● **Exercise materials**:
== Segment start ==
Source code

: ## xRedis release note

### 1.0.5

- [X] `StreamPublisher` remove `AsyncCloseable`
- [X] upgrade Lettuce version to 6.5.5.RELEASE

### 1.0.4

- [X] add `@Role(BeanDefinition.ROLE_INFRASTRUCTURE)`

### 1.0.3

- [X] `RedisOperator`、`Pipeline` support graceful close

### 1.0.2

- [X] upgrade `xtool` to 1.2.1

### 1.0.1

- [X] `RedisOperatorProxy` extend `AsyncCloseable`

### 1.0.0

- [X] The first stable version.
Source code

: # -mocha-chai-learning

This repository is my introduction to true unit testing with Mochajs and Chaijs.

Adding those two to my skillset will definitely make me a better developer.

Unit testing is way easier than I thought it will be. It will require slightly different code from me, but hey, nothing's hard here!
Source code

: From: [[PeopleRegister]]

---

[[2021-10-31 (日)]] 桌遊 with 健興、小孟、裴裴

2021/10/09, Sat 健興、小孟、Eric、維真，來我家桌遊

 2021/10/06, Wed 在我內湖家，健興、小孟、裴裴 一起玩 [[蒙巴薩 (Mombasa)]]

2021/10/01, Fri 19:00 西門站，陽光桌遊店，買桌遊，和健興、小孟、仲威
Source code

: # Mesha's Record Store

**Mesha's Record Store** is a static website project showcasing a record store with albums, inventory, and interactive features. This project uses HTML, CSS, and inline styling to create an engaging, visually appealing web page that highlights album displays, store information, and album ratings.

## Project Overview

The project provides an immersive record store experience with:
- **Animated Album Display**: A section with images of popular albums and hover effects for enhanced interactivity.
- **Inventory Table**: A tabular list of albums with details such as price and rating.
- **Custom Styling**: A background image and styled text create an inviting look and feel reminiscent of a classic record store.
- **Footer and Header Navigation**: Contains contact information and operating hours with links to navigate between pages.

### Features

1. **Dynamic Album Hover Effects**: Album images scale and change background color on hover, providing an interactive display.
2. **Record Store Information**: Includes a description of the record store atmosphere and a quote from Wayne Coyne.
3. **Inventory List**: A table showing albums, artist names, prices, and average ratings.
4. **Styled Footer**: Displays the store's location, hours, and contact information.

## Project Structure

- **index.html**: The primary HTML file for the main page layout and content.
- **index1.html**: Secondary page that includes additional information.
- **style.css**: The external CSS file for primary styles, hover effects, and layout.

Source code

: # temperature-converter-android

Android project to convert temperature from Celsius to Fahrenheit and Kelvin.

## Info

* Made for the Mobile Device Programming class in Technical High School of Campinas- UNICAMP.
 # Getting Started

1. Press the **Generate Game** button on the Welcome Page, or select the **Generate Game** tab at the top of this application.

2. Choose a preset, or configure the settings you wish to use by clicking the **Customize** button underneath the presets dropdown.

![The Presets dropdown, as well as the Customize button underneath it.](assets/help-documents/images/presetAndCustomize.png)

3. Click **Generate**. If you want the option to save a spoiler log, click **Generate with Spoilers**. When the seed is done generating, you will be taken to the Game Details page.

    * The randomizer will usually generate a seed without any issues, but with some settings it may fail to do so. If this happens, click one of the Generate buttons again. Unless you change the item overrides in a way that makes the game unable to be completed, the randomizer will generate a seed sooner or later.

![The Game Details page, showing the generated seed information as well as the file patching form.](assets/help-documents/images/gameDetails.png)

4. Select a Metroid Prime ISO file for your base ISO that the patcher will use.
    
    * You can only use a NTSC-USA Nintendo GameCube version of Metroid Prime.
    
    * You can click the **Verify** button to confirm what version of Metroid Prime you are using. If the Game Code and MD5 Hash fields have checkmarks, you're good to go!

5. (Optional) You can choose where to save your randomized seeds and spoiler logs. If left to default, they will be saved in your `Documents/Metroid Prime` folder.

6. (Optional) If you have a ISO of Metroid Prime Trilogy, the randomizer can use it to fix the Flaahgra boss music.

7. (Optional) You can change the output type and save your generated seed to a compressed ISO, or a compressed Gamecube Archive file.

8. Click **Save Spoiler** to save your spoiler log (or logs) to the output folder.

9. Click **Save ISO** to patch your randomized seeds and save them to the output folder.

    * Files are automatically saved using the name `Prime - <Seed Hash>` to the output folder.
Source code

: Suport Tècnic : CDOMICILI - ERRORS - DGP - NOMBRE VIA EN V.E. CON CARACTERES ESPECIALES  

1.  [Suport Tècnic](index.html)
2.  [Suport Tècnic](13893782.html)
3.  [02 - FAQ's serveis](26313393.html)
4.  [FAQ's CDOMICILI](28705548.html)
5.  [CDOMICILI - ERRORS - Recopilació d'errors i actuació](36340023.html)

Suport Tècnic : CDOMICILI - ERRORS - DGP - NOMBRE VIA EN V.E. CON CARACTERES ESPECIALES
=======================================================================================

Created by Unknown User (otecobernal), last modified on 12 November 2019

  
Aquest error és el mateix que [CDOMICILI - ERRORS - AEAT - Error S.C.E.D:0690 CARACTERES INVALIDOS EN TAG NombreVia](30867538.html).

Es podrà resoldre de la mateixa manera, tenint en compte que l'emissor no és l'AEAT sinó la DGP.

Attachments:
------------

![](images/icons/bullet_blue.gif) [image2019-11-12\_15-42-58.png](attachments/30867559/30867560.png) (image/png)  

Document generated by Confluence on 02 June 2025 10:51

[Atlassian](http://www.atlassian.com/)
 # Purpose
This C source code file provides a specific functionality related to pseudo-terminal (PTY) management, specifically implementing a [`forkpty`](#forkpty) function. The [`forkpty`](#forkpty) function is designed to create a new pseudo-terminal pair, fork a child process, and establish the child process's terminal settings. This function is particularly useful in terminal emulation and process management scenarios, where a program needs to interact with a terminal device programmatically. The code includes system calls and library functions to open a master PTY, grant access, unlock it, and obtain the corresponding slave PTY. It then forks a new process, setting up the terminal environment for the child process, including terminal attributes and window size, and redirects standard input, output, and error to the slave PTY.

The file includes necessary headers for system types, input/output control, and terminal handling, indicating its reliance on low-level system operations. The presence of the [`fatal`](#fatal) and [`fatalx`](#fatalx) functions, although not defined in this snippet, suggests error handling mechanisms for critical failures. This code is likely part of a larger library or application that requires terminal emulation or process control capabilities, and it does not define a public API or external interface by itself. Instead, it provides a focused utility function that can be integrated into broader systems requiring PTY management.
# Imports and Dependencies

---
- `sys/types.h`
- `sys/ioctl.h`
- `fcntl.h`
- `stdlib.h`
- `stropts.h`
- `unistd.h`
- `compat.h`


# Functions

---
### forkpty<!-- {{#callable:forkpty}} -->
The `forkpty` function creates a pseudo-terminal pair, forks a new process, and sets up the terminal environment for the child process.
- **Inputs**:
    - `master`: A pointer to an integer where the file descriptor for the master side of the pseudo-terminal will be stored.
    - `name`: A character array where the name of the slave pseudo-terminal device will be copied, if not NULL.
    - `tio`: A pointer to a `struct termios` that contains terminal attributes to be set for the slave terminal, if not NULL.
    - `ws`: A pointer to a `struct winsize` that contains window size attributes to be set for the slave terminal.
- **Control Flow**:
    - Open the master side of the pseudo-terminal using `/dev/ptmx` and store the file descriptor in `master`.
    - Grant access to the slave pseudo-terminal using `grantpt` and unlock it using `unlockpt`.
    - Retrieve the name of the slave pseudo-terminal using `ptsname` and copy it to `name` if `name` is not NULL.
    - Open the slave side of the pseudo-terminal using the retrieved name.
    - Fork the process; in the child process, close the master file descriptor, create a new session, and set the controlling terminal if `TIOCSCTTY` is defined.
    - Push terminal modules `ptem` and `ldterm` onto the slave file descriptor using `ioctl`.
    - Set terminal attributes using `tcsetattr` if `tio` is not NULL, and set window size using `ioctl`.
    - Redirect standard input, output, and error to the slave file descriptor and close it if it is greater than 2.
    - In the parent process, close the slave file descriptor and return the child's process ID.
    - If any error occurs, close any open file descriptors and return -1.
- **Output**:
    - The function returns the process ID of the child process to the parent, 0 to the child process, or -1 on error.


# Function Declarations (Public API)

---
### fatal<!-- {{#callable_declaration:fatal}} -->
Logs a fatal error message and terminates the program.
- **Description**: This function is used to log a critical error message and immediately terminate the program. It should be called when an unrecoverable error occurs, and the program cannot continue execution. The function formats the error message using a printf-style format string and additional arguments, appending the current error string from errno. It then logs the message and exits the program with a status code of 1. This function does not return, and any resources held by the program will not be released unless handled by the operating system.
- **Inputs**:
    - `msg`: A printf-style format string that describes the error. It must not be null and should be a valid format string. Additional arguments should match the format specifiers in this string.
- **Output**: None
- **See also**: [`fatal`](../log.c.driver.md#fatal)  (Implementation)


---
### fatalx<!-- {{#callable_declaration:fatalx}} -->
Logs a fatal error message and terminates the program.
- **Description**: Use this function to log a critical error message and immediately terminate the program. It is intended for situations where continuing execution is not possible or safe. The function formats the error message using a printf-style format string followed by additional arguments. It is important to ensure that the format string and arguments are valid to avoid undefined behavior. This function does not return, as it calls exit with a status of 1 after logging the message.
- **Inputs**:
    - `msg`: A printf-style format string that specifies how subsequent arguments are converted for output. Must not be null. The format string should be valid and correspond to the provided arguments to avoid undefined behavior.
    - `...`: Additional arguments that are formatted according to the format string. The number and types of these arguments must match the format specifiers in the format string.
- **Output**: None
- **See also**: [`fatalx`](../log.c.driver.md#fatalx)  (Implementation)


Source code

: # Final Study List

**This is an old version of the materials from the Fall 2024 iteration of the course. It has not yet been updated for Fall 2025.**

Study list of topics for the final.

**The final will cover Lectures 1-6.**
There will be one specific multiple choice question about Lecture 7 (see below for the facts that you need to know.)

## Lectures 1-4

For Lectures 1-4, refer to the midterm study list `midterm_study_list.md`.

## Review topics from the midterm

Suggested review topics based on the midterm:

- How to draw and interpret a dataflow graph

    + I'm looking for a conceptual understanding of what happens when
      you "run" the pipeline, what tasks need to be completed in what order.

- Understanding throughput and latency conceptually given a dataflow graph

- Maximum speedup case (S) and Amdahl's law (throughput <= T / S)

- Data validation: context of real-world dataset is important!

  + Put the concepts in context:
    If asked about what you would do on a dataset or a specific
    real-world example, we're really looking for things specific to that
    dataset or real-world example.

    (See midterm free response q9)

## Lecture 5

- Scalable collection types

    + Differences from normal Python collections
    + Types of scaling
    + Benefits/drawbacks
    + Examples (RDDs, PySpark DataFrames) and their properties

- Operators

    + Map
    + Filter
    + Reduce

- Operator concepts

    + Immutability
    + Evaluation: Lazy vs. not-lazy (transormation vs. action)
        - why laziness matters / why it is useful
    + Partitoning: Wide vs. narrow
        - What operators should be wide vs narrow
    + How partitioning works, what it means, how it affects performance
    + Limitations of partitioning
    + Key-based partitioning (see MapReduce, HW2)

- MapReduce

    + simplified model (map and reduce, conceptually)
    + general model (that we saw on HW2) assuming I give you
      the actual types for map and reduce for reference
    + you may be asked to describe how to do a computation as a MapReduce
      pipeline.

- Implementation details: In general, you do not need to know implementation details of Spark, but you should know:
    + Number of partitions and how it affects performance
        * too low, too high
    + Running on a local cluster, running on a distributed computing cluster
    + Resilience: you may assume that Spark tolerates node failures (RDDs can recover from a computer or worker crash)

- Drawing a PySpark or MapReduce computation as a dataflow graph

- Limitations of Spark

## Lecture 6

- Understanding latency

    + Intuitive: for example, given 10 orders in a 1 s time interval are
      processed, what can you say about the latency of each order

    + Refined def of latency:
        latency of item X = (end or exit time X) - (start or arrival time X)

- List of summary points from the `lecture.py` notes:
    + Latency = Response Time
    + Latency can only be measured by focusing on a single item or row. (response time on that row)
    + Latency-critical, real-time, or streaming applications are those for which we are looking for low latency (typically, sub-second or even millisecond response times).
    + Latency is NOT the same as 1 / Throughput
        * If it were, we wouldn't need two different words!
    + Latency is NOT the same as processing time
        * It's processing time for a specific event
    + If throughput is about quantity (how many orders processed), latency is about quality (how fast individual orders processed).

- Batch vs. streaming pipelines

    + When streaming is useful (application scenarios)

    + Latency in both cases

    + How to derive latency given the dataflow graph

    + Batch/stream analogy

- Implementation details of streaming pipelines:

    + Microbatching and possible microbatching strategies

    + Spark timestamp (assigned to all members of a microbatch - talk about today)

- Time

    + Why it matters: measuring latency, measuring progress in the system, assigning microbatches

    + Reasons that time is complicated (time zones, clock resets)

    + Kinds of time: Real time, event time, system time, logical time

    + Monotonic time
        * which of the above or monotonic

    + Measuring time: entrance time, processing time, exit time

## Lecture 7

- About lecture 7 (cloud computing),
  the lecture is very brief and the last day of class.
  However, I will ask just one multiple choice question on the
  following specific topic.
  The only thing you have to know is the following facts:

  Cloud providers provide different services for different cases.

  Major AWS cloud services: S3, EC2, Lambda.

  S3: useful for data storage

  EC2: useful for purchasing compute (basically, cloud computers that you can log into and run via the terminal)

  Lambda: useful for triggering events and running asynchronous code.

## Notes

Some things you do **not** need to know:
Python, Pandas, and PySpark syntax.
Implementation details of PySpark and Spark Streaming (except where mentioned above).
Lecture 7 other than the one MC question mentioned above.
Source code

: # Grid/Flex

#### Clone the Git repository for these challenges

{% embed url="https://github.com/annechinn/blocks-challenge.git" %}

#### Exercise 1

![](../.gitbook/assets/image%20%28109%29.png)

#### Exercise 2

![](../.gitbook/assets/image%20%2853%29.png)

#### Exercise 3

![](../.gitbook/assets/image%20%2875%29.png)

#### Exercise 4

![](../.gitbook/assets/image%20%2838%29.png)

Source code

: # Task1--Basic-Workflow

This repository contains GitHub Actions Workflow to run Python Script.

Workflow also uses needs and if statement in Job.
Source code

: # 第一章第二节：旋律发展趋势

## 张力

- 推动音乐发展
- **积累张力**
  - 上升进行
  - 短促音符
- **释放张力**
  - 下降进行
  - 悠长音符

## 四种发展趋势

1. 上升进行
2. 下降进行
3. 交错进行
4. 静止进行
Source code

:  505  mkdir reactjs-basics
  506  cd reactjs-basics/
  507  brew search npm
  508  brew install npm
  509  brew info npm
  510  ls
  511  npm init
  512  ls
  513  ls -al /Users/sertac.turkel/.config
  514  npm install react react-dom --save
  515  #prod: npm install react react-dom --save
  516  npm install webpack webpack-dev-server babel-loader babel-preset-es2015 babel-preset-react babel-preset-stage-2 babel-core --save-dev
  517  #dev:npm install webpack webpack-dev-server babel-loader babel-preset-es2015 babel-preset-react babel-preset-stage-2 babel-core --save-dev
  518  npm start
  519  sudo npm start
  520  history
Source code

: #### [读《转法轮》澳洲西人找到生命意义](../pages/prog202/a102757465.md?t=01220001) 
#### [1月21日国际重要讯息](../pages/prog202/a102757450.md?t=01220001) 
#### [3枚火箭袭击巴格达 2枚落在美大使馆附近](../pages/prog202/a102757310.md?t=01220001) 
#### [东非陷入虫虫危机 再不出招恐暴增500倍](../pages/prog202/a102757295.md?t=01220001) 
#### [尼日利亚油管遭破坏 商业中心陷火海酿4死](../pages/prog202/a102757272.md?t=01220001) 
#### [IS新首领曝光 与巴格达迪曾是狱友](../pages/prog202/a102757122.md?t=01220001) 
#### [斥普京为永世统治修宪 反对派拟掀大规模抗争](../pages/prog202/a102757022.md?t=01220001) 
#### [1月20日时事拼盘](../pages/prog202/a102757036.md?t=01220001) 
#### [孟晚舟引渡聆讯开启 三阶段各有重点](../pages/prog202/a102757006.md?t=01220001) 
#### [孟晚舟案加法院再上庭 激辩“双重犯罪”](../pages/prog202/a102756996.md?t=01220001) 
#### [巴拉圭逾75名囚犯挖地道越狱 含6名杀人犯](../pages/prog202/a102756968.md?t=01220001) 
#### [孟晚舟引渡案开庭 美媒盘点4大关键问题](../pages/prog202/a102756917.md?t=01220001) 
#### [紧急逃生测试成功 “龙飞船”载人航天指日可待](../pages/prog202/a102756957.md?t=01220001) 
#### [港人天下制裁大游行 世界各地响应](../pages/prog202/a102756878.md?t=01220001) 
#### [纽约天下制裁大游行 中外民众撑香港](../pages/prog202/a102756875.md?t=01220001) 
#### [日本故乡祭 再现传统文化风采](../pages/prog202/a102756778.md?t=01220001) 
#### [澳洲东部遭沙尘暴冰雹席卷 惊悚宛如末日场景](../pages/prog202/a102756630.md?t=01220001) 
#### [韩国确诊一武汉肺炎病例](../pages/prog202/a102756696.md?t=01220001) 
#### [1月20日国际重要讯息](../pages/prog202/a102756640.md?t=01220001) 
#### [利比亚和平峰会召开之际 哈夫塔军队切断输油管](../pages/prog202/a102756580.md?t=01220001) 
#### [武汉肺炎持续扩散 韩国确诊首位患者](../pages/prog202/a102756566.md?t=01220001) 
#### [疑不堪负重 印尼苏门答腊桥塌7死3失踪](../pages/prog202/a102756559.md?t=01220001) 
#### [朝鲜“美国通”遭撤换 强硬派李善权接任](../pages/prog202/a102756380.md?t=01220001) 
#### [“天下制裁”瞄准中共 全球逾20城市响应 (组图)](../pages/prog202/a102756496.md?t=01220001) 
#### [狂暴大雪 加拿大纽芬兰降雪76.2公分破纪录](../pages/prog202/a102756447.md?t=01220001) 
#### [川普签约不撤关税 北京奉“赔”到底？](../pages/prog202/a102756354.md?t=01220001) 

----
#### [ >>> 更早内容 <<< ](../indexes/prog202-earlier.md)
== Segment end ==
● **Problem description**: In the answer, the lines from the first line of the data above through the line containing "# Mesha's Record Store" must appear exactly as written, with nothing else.

● **Your solution**:
Source code

: ## xRedis release note

### 1.0.5

- [X] `StreamPublisher` remove `AsyncCloseable`
- [X] upgrade Lettuce version to 6.5.5.RELEASE

### 1.0.4

- [X] add `@Role(BeanDefinition.ROLE_INFRASTRUCTURE)`

### 1.0.3

- [X] `RedisOperator`、`Pipeline` support graceful close

### 1.0.2

- [X] upgrade `xtool` to 1.2.1

### 1.0.1

- [X] `RedisOperatorProxy` extend `AsyncCloseable`

### 1.0.0

- [X] The first stable version.
Source code

: # -mocha-chai-learning

This repository is my introduction to true unit testing with Mochajs and Chaijs.

Adding those two to my skillset will definitely make me a better developer.

Unit testing is way easier than I thought it will be. It will require slightly different code from me, but hey, nothing's hard here!
Source code

: From: [[PeopleRegister]]

---

[[2021-10-31 (日)]] 桌遊 with 健興、小孟、裴裴

2021/10/09, Sat 健興、小孟、Eric、維真，來我家桌遊

 2021/10/06, Wed 在我內湖家，健興、小孟、裴裴 一起玩 [[蒙巴薩 (Mombasa)]]

2021/10/01, Fri 19:00 西門站，陽光桌遊店，買桌遊，和健興、小孟、仲威
Source code

: # Mesha's Record Store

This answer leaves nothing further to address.